Lines below that include "extensions" are the answer; copy each one.
Task material START
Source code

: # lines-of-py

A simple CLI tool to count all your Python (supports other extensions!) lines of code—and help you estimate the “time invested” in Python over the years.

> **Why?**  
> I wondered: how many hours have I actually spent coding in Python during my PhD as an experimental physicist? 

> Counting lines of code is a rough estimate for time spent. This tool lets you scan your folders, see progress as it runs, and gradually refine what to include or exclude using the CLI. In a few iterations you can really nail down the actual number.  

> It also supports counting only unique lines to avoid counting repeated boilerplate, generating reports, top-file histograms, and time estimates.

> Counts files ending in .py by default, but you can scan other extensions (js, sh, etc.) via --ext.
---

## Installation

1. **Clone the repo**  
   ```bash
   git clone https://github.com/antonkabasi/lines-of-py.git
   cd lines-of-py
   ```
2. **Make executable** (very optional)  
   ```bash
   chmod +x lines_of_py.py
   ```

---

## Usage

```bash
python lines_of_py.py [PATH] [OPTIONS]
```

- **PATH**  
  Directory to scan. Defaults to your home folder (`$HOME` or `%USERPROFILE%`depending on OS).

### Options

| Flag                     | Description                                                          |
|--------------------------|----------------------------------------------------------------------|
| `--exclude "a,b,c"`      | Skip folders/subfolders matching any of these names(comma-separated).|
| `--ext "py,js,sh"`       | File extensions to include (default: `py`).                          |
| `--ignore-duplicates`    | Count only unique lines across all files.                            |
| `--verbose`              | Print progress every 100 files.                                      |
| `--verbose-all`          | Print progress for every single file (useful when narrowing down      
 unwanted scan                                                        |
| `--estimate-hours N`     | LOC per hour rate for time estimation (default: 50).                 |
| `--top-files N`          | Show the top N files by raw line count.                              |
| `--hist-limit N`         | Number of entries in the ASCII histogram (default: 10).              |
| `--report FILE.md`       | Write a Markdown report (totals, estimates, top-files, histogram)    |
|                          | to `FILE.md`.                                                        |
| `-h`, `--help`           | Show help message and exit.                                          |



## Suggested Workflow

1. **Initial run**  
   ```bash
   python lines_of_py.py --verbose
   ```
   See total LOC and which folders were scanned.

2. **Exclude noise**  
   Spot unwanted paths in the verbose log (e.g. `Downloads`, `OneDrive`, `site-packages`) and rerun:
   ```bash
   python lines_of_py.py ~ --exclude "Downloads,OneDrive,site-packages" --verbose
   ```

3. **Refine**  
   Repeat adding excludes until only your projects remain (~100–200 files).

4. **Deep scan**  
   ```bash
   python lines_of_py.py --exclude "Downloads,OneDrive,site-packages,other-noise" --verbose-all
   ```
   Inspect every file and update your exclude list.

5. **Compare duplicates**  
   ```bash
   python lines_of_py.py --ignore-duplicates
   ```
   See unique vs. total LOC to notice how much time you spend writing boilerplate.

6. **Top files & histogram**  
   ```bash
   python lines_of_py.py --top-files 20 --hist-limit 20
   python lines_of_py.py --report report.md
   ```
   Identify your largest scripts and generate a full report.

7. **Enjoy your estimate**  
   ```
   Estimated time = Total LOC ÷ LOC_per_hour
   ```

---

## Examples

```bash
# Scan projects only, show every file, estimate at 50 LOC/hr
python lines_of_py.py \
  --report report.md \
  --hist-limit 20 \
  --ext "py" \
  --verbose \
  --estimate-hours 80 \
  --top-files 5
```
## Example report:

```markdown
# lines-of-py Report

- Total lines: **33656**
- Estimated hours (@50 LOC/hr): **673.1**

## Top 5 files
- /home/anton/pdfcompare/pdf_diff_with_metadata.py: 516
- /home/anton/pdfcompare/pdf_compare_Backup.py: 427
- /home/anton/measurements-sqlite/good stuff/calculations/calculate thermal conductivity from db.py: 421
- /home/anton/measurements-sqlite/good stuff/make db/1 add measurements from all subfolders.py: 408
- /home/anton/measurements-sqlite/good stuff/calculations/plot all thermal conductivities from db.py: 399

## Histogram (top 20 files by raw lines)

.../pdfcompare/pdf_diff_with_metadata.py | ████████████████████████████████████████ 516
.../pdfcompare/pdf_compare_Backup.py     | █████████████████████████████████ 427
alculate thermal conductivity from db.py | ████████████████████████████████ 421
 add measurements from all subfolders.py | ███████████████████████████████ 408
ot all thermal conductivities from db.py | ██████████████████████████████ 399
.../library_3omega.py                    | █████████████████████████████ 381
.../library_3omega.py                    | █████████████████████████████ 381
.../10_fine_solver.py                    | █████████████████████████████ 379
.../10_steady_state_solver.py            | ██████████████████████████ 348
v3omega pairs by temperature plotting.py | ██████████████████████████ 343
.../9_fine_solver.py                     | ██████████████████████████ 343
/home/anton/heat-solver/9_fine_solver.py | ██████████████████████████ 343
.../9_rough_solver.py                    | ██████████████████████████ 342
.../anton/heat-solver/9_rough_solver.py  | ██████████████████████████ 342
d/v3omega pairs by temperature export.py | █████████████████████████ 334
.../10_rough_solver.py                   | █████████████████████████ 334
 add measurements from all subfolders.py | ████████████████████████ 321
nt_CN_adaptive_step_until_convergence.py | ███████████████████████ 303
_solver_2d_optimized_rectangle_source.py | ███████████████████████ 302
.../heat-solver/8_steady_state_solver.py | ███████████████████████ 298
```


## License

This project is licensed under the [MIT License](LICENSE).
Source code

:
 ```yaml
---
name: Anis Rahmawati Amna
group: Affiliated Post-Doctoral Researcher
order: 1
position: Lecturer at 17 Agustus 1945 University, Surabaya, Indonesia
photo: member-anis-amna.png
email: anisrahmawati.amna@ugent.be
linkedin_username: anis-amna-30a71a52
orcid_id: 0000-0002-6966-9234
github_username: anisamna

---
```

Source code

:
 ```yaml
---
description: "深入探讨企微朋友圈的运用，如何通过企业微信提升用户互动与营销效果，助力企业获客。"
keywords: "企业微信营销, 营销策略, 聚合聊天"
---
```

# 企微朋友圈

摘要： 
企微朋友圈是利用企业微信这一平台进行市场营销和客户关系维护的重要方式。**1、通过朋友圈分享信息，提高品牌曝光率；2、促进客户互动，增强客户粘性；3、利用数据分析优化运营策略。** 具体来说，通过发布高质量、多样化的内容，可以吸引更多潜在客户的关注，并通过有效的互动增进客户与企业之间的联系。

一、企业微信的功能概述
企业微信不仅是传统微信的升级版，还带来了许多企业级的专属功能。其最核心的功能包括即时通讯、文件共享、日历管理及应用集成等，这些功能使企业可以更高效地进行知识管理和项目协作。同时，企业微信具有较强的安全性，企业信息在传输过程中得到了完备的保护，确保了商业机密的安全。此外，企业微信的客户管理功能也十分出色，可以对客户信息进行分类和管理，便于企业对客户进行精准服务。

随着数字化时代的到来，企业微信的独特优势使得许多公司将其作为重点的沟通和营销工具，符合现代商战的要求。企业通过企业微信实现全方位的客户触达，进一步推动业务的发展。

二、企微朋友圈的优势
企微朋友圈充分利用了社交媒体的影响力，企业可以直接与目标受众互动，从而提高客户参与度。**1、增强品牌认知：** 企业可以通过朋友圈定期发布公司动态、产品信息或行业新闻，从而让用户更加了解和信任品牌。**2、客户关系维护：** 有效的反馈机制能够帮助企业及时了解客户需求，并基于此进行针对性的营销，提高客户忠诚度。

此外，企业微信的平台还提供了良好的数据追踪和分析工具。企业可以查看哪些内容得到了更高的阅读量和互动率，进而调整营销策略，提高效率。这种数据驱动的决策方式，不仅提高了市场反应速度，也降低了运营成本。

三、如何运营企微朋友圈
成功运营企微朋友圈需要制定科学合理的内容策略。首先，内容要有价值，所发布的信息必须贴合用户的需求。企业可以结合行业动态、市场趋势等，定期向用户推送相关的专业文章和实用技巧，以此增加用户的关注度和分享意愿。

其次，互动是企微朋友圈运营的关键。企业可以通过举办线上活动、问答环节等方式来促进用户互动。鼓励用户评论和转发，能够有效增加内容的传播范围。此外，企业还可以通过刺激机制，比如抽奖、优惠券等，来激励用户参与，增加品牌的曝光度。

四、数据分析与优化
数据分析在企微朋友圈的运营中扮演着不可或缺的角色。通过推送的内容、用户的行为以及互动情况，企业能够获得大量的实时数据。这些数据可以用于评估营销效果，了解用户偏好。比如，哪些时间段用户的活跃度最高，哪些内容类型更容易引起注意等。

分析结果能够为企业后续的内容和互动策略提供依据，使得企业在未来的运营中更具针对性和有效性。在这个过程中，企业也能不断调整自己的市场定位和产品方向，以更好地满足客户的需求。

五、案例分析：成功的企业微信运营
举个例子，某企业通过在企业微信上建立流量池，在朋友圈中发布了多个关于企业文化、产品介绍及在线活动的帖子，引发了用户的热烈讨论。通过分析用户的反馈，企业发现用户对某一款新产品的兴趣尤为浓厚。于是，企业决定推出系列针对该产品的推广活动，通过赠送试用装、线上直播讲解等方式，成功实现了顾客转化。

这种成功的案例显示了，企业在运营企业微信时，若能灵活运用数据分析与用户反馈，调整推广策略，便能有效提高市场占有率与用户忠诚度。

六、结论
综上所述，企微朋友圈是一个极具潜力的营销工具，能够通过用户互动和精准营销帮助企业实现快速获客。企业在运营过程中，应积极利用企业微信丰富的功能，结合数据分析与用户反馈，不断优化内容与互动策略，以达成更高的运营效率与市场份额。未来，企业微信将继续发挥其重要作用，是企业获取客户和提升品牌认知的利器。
Task material END
◆ **Solved problem**
A simple CLI tool to count all your Python (supports other extensions!) lines of code—and help you estimate the “time invested” in Python over the years.
> Counts files ending in .py by default, but you can scan other extensions (js, sh, etc.) via --ext.
| `--ext "py,js,sh"`       | File extensions to include (default: `py`).                          |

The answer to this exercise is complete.